Every line in the records below that holds the word "查看更多周边信息" is to be copied.

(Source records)
##########

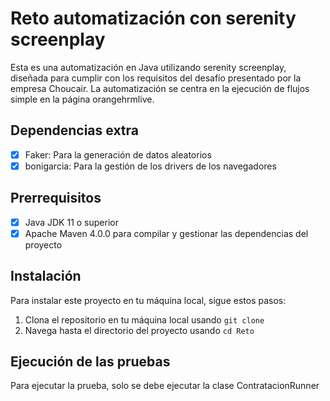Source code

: # Reto automatización con serenity screenplay

Esta es una automatización en Java utilizando serenity screenplay, diseñada para cumplir con los requisitos del desafío presentado por la empresa Choucair. La automatización se centra en la ejecución de flujos simple en la página orangehrmlive.

## Dependencias extra
- [x] Faker: Para la generación de datos aleatorios
- [x] bonigarcia: Para la gestión de los drivers de los navegadores

## Prerrequisitos
- [x] Java JDK 11 o superior
- [x] Apache Maven 4.0.0 para compilar y gestionar las dependencias del proyecto

## Instalación
Para instalar este proyecto en tu máquina local, sigue estos pasos:

1. Clona el repositorio en tu máquina local usando `git clone `
2. Navega hasta el directorio del proyecto usando `cd Reto`

## Ejecución de las pruebas
Para ejecutar la prueba, solo se debe ejecutar la clase ContratacionRunner


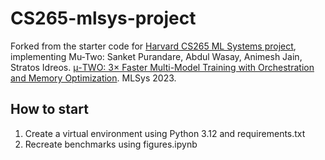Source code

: # CS265-mlsys-project

Forked from the starter code for [Harvard CS265 ML Systems project](http://daslab.seas.harvard.edu/classes/cs265), implementing Mu-Two: Sanket Purandare, Abdul Wasay, Animesh Jain, Stratos Idreos. [μ-TWO: 3× Faster Multi-Model Training with Orchestration and Memory Optimization](https://proceedings.mlsys.org/paper_files/paper/2023/file/a72071d84c001596e97a2c7e1e880559-Paper-mlsys2023.pdf). MLSys 2023.

## How to start
1. Create a virtual environment using Python 3.12 and requirements.txt
2. Recreate benchmarks using figures.ipynb


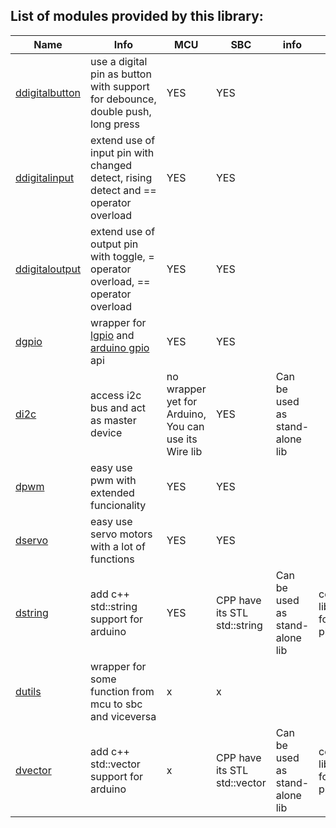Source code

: ## List of modules provided by this library:

| Name                                 | Info                                                                                                                         | MCU                                                  | SBC                          | info                           |                                      |
| ------------------------------------ | ---------------------------------------------------------------------------------------------------------------------------- | ---------------------------------------------------- | ---------------------------- | ------------------------------ | ------------------------------------ |
| [ddigitalbutton](src/ddigitalbutton) | use a digital pin as button with support for debounce, double push, long press                                               | YES                                                  | YES                          |                                |                                      |
| [ddigitalinput](src/ddigiatinput)    | extend use of input pin with changed detect, rising detect and == operator overload                                          | YES                                                  | YES                          |                                |                                      |
| [ddigitaloutput](src/ddigitaloutput) | extend use of output pin with toggle, = operator overload, == operator overload                                              | YES                                                  | YES                          |                                |                                      |
| [dgpio](src/dgpio)                   | wrapper for [lgpio](https://github.com/joan2937/lg/tree/master) and [arduino gpio](https://www.arduino.cc/reference/en/) api | YES                                                  | YES                          |                                |                                      |
| [di2c](src/di2c)                     | access i2c bus and act as master device                                                                                      | no wrapper yet for Arduino, You can use its Wire lib | YES                          | Can be used as stand-alone lib |                                      |
| [dpwm](src/dpwm)                     | easy use pwm with extended funcionality                                                                                      | YES                                                  | YES                          |                                |                                      |
| [dservo](src/dservo)                 | easy use servo motors with a lot of functions                                                                                | YES                                                  | YES                          |                                |                                      |
| [dstring](src/dstring)               | add c++ std::string support for arduino                                                                                      | YES                                                  | CPP have its STL std::string | Can be used as stand-alone lib | contains library.json for platformio |
| [dutils](src/dutils)                 | wrapper for some function from mcu to sbc and viceversa                                                                      | x                                                    | x                            |                                |                                      |
| [dvector](src/dvector)               | add c++ std::vector support for arduino                                                                                      | x                                                    | CPP have its STL std::vector | Can be used as stand-alone lib | contains library.json for platformio |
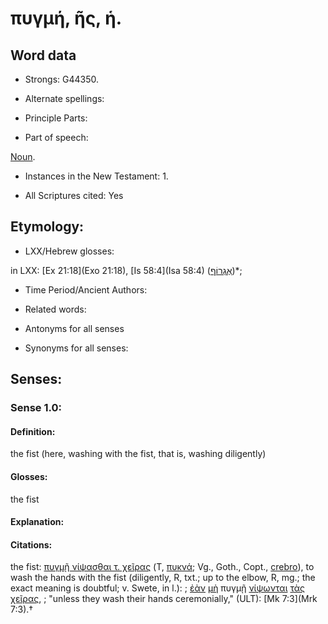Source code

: # πυγμή, ῆς, ἡ.

<!-- Status: S2=NeedsReview -->
<!-- Lexica used for edits: BDAG, FFM, LN, A-S -->

## Word data

* Strongs: G44350.

* Alternate spellings:



* Principle Parts: 


* Part of speech: 

[Noun](http://ugg.readthedocs.io/en/latest/noun.html).

* Instances in the New Testament: 1.

* All Scriptures cited: Yes

## Etymology: 


* LXX/Hebrew glosses: 

in LXX: [Ex 21:18](Exo 21:18), [Is 58:4](Isa 58:4) ([אֶגְרוֹף](//en-uhl/H0106))*;

* Time Period/Ancient Authors: 


* Related words: 

* Antonyms for all senses

* Synonyms for all senses: 


## Senses:


### Sense  1.0: 

#### Definition: 

the fist (here, washing with the fist, that is, washing diligently)

#### Glosses: 

the fist 

#### Explanation: 


#### Citations: 

the fist: [πυγμῇ νίψασθαι τ. χεῖρας]() (T, [πυκνά](); Vg., Goth., Copt., [crebro]()), to wash the hands with the fist (diligently, R, txt.; up to the elbow, R, mg.; the exact meaning is doubtful; v. Swete, in l.): 
; [ἐὰν](../G14370/01.md) [μὴ](../G33610/01.md) πυγμῇ [νίψωνται](../G35380/01.md) [τὰς](../G35880/01.md) [χεῖρας](../G54950/01.md), 
; "unless they wash their hands ceremonially," (ULT): 
[Mk 7:3](Mrk 7:3).†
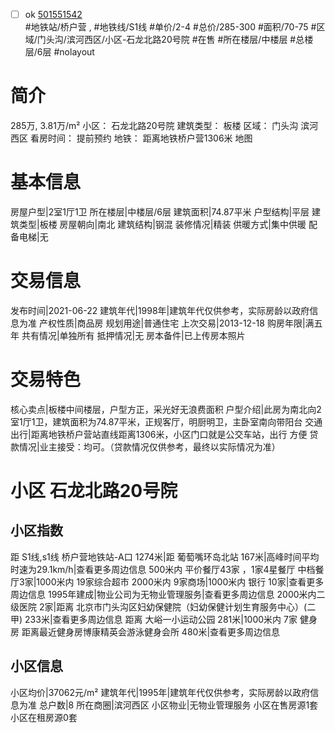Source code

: - [ ] ok [501551542](https://bj.5i5j.com/ershoufang/501551542.html)  
 #地铁站/桥户营 ,  #地铁线/S1线
#单价/2-4 #总价/285-300 #面积/70-75   #区域/门头沟/滨河西区/小区-石龙北路20号院 #在售 #所在楼层/中楼层 #总楼层/6层 #nolayout 
# 简介 
 285万,  3.81万/m² 
小区： 石龙北路20号院
建筑类型： 板楼
区域： 门头沟 滨河西区
看房时间： 提前预约
地铁： 距离地铁桥户营1306米 地图
# 基本信息 
 房屋户型|2室1厅1卫
所在楼层|中楼层/6层
建筑面积|74.87平米
户型结构|平层
建筑类型|板楼
房屋朝向|南北
建筑结构|钢混
装修情况|精装
供暖方式|集中供暖
配备电梯|无
# 交易信息 
 发布时间|2021-06-22
建筑年代|1998年|建筑年代仅供参考，实际房龄以政府信息为准
产权性质|商品房
规划用途|普通住宅
上次交易|2013-12-18
购房年限|满五年
共有情况|单独所有
抵押情况|无
房本备件|已上传房本照片
# 交易特色 
 核心卖点|板楼中间楼层，户型方正，采光好无浪费面积
户型介绍|此房为南北向2室1厅1卫，建筑面积为74.87平米，正规客厅，明厨明卫，主卧室南向带阳台
交通出行|距离地铁桥户营站直线距离1306米，小区门口就是公交车站，出行 方便
贷款情况|业主接受：均可。（贷款情况仅供参考，最终以实际情况为准）
# 小区 石龙北路20号院
## 小区指数 
 距 S1线,s1线 桥户营地铁站-A口 1274米|距 葡萄嘴环岛北站 167米|高峰时间平均时速为29.1km/h|查看更多周边信息
500米内 平价餐厅43家 ，1家4星餐厅
中档餐厅3家|1000米内 19家综合超市
2000米内 9家商场|1000米内 银行 10家|查看更多周边信息
1995年建成|物业公司为无物业管理服务|查看更多周边信息
2000米内二级医院 2家|距离 北京市门头沟区妇幼保健院（妇幼保健计划生育服务中心）(二甲)  233米|查看更多周边信息
距离 大峪一小运动公园 281米|1000米内 7家 健身房
距离最近健身房博康精英会游泳健身会所 480米|查看更多周边信息
## 小区信息 
 小区均价|37062元/m²
建筑年代|1995年|建筑年代仅供参考，实际房龄以政府信息为准
总户数|8
所在商圈|滨河西区
小区物业|无物业管理服务
小区在售房源1套
小区在租房源0套
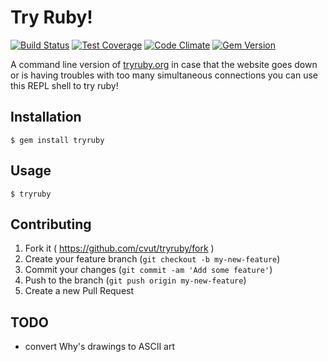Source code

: # Try Ruby!

[![Build Status](https://img.shields.io/travis/cvut/tryruby/master.svg?style=flat)](https://travis-ci.org/cvut/tryruby)
[![Test Coverage](https://img.shields.io/codeclimate/coverage/github/cvut/tryruby.svg?style=flat)](https://codeclimate.com/github/cvut/tryruby)
[![Code Climate](https://img.shields.io/codeclimate/github/cvut/tryruby.svg?style=flat)](https://codeclimate.com/github/cvut/tryruby)
[![Gem Version](https://img.shields.io/gem/v/tryruby.svg?style=flat)](https://rubygems.org/gems/tryruby)

A command line version of [tryruby.org](http://tryruby.org/) in case that the website goes down or is having troubles with too many simultaneous connections you can use this REPL shell to try ruby!

## Installation

    $ gem install tryruby

## Usage

    $ tryruby

## Contributing

1. Fork it ( https://github.com/cvut/tryruby/fork )
2. Create your feature branch (`git checkout -b my-new-feature`)
3. Commit your changes (`git commit -am 'Add some feature'`)
4. Push to the branch (`git push origin my-new-feature`)
5. Create a new Pull Request

## TODO

  * convert Why's drawings to ASCII art
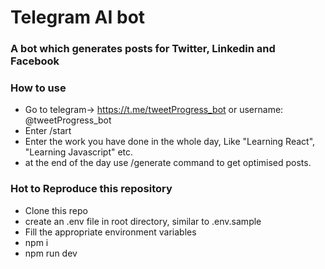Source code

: # Telegram AI bot

### A bot which generates posts for Twitter, Linkedin and Facebook

### How to use

- Go to telegram-> <https://t.me/tweetProgress_bot> or username: @tweetProgress_bot
- Enter /start
- Enter the work you have done in the whole day, Like "Learning React", "Learning Javascript" etc.
- at the end of the day use /generate command to get optimised posts.

### Hot to Reproduce this repository

- Clone this repo
- create an .env file in root directory, similar to .env.sample
- Fill the appropriate environment variables
- npm i
- npm run dev
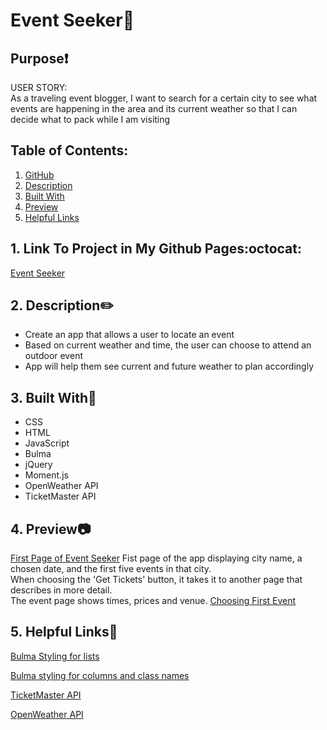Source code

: # Event Seeker:round_pushpin:

## Purpose❗
USER STORY: <br>
As a traveling event blogger, I want to search for a certain city to
see what events are happening in the area
and its current weather so that I can decide what to pack while I am visiting

   ## Table of Contents:
1. [ GitHub ](#link-to-my-page)
2. [ Description ](#desc)
3. [ Built With ](#built-with)
4. [ Preview ](#screenshot)
5. [ Helpful Links ](#help)

 <a name="link-to-my-page"></a>
 ## 1. Link To Project in My Github Pages:octocat:
 
[Event Seeker]()

 <a name="desc"></a>
## 2. Description✏️
 * Create an app that allows a user to locate an event
 * Based on current weather and time, the user can choose to attend an outdoor event
 * App will help them see current and future weather to plan accordingly


<a name="built-with"></a>
## 3. Built With🔨
 * CSS
 * HTML
 * JavaScript
 * Bulma
 * jQuery
 * Moment.js
 * OpenWeather API
 * TicketMaster API

  <a name="screenshot"></a>
 ## 4. Preview:camera:

 [First Page of Event Seeker](assets/event-seeker-search.png)
Fist page of the app displaying city name, a chosen date, and the first five events in that city. <br>
When choosing the 'Get Tickets' button, it takes it to another page that describes in more detail. <br>
The event page shows times, prices and venue.
 [Choosing First Event](assets/first-event.png)

 <a name="help"></a>
  ## 5. Helpful Links:link:

[Bulma Styling for lists](https://www.geeksforgeeks.org/bulma-list/)

[Bulma styling for columns and class names](https://bulma.io/documentation/columns/sizes/)

[TicketMaster API](https://developer.ticketmaster.com/products-and-docs/apis/getting-started/)

[OpenWeather API](https://openweathermap.org/api)

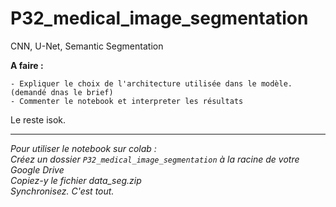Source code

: # P32_medical_image_segmentation
CNN, U-Net, Semantic Segmentation


__A faire :__<br>

`- Expliquer le choix de l'architecture utilisée dans le modèle. (demandé dnas le brief)`<br>
`- Commenter le notebook et interpreter les résultats`<br>

Le reste isok.





______
_Pour utiliser le notebook sur colab :_<br>
_Créez un dossier `P32_medical_image_segmentation` à la racine de votre Google Drive_<br>
_Copiez-y le fichier data_seg.zip_<br>
_Synchronisez. C'est tout._
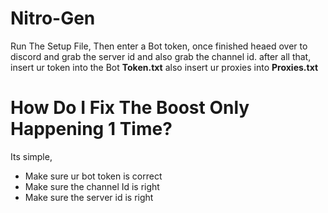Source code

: # Nitro-Gen

Run The Setup File, Then enter a Bot token, once finished heaed over to discord and grab the server id and also grab the channel id.
after all that, insert ur token into the Bot **Token.txt** also insert ur proxies into **Proxies.txt**

# How Do I Fix The Boost Only Happening 1 Time?

Its simple,
- Make sure ur bot token is correct
- Make sure the channel Id is right
- Make sure the server id is right
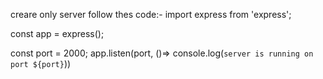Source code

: creare only server follow thes code:-
import express from 'express';

const app = express();

const port = 2000;
app.listen(port, ()=> console.log(`server is running on port ${port}`))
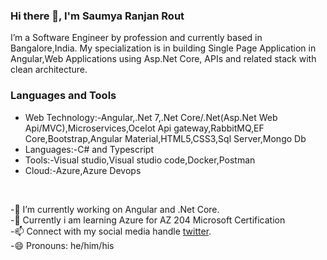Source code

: ###                                                    Hi there 👋, I'm Saumya Ranjan Rout 

I’m a Software Engineer by profession and currently based in Bangalore,India. My specialization is in building Single Page Application in Angular,Web Applications using Asp.Net Core, APIs and related stack with clean architecture.


### Languages and Tools

* Web Technology:-Angular,.Net 7,.Net Core/.Net(Asp.Net Web Api/MVC),Microservices,Ocelot Api gateway,RabbitMQ,EF Core,Bootstrap,Angular Material,HTML5,CSS3,Sql Server,Mongo Db <br/>
* Languages:-C# and Typescript <br/>
* Tools:-Visual studio,Visual studio code,Docker,Postman <br/>
* Cloud:-Azure,Azure Devops <br/>
<br/>

-🔭 I’m currently working on Angular and .Net Core.<br/>
-🌱 Currently i am learning Azure for AZ 204 Microsoft Certification<br/>
-📫 Connect with my social media handle [twitter](https://twitter.com/soumya1729).<br/>
-😄 Pronouns: he/him/his

<!--
**ersaumya/ersaumya** is a ✨ _special_ ✨ repository because its `README.md` (this file) appears on your GitHub profile.

Here are some ideas to get you started:

- 🔭 I’m currently working on ...
- 🌱 I’m currently learning ...
- 👯 I’m looking to collaborate on ...
- 🤔 I’m looking for help with ...
- 💬 Ask me about ...
- 📫 How to reach me: ...
- 😄 Pronouns: ...
- ⚡ Fun fact: ...
-->
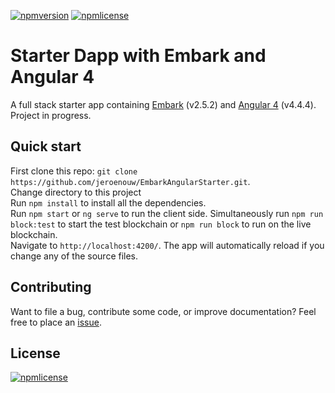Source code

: [![npmversion](https://img.shields.io/npm/v/ngx-embark-starter.svg)]()
[![npmlicense](https://img.shields.io/npm/l/ngx-embark-starter.svg)](https://github.com/jeroenouw/EmbarkAngularStarter/blob/master/LICENSE/)

# Starter Dapp with Embark and Angular 4
A full stack starter app containing [Embark](https://embark.readthedocs.io/en/2.4.0/) (v2.5.2) and [Angular 4](https://angular.io) (v4.4.4). Project in progress.
 
## Quick start
First clone this repo: `git clone https://github.com/jeroenouw/EmbarkAngularStarter.git`.  
Change directory to this project  
Run `npm install` to install all the dependencies.  
Run `npm start` or `ng serve` to run the client side. 
Simultaneously run `npm run block:test` to start the test blockchain or `npm run block` to run on the live blockchain.   
Navigate to `http://localhost:4200/`. The app will automatically reload if you change any of the source files.  

## Contributing
Want to file a bug, contribute some code, or improve documentation? Feel free to place an [issue](https://github.com/jeroenouw/EmbarkAngularStarter/issues).

## License
[![npmlicense](https://img.shields.io/npm/l/ngx-embark-starter.svg)](https://github.com/jeroenouw/EmbarkAngularStarter/blob/master/LICENSE/)
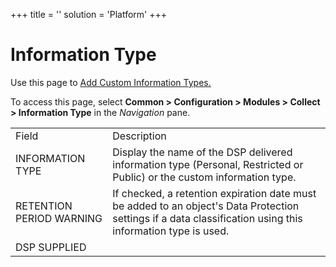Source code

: +++
title = ''
solution = 'Platform'
+++

# Information Type

<div class="use">

Use this page to [Add Custom Information
Types.](../Use_Cases/Add%20Custom%20Data%20Classifications%20and%20Information%20Types.htm)

</div>

To access this page, select **Common \> Configuration \> Modules \>
Collect \> Information Type** in the *Navigation*
pane.

|                          |                                                                                                                                                             |
| ------------------------ | ----------------------------------------------------------------------------------------------------------------------------------------------------------- |
| Field                    | Description                                                                                                                                                 |
| INFORMATION TYPE         | Display the name of the DSP delivered information type (Personal, Restricted or Public) or the custom information type.                                     |
| RETENTION PERIOD WARNING | If checked, a retention expiration date must be added to an object's Data Protection settings if a data classification using this information type is used. |
| DSP SUPPLIED             |                                                                                                                                                             |
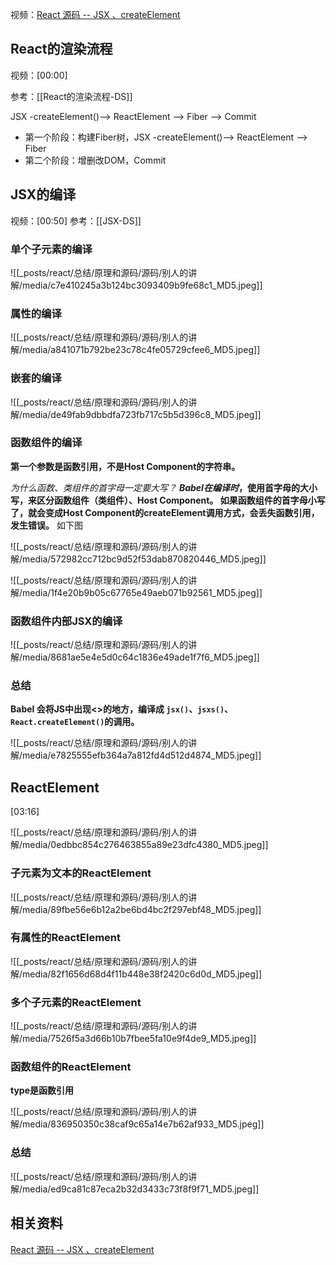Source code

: 视频：[React 源码  -- JSX 、createElement](https://www.bilibili.com/video/BV1ZE3ReBELQ/?share_source=copy_web&vd_source=9c1e19a73fa7bd23bb37aa8d7467d862)

## React的渲染流程
视频：[00:00]

参考：[[React的渲染流程-DS]]

JSX -createElement()--> ReactElement --> Fiber --> Commit
- 第一个阶段：构建Fiber树，JSX -createElement()--> ReactElement --> Fiber
- 第二个阶段：增删改DOM，Commit


## JSX的编译
视频：[00:50]
参考：[[JSX-DS]]

### 单个子元素的编译

![[_posts/react/总结/原理和源码/源码/别人的讲解/media/c7e410245a3b124bc3093409b9fe68c1_MD5.jpeg]]

### 属性的编译

![[_posts/react/总结/原理和源码/源码/别人的讲解/media/a841071b792be23c78c4fe05729cfee6_MD5.jpeg]]

### 嵌套的编译

![[_posts/react/总结/原理和源码/源码/别人的讲解/media/de49fab9dbbdfa723fb717c5b5d396c8_MD5.jpeg]]


### 函数组件的编译
**第一个参数是函数引用，不是Host Component的字符串。**

*为什么函数、类组件的首字母一定要大写？* ***Babel在编译时*，使用首字母的大小写，来区分函数组件（类组件）、Host Component。 如果函数组件的首字母小写了，就会变成Host Component的createElement调用方式，会丢失函数引用，发生错误。** 如下图

![[_posts/react/总结/原理和源码/源码/别人的讲解/media/572982cc712bc9d52f53dab870820446_MD5.jpeg]]

![[_posts/react/总结/原理和源码/源码/别人的讲解/media/1f4e20b9b05c67765e49aeb071b92561_MD5.jpeg]]

### 函数组件内部JSX的编译

![[_posts/react/总结/原理和源码/源码/别人的讲解/media/8681ae5e4e5d0c64c1836e49ade1f7f6_MD5.jpeg]]

### 总结
**Babel 会将JS中出现<>的地方，编译成 `jsx()`、`jsxs()`、`React.createElement()`的调用。**

![[_posts/react/总结/原理和源码/源码/别人的讲解/media/e7825555efb364a7a812fd4d512d4874_MD5.jpeg]]

## ReactElement
[03:16]

![[_posts/react/总结/原理和源码/源码/别人的讲解/media/0edbbc854c276463855a89e23dfc4380_MD5.jpeg]]

### 子元素为文本的ReactElement
![[_posts/react/总结/原理和源码/源码/别人的讲解/media/89fbe56e6b12a2be6bd4bc2f297ebf48_MD5.jpeg]]

### 有属性的ReactElement
![[_posts/react/总结/原理和源码/源码/别人的讲解/media/82f1656d68d4f11b448e38f2420c6d0d_MD5.jpeg]]

### 多个子元素的ReactElement
![[_posts/react/总结/原理和源码/源码/别人的讲解/media/7526f5a3d66b10b7fbee5fa10e9f4de9_MD5.jpeg]]

### 函数组件的ReactElement
**type是函数引用**

![[_posts/react/总结/原理和源码/源码/别人的讲解/media/836950350c38caf9c65a14e7b62af933_MD5.jpeg]]

### 总结
![[_posts/react/总结/原理和源码/源码/别人的讲解/media/ed9ca81c87eca2b32d3433c73f8f9f71_MD5.jpeg]]











## 相关资料
[React 源码  -- JSX 、createElement](https://www.bilibili.com/video/BV1ZE3ReBELQ/?share_source=copy_web&vd_source=9c1e19a73fa7bd23bb37aa8d7467d862)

##########

**Reply to the task:**
 距 S1线,s1线 桥户营地铁站-A口 1274米|距 葡萄嘴环岛北站 167米|高峰时间平均时速为29.1km/h|查看更多周边信息
2000米内 9家商场|1000米内 银行 10家|查看更多周边信息
1995年建成|物业公司为无物业管理服务|查看更多周边信息
2000米内二级医院 2家|距离 北京市门头沟区妇幼保健院（妇幼保健计划生育服务中心）(二甲)  233米|查看更多周边信息
距离最近健身房博康精英会游泳健身会所 480米|查看更多周边信息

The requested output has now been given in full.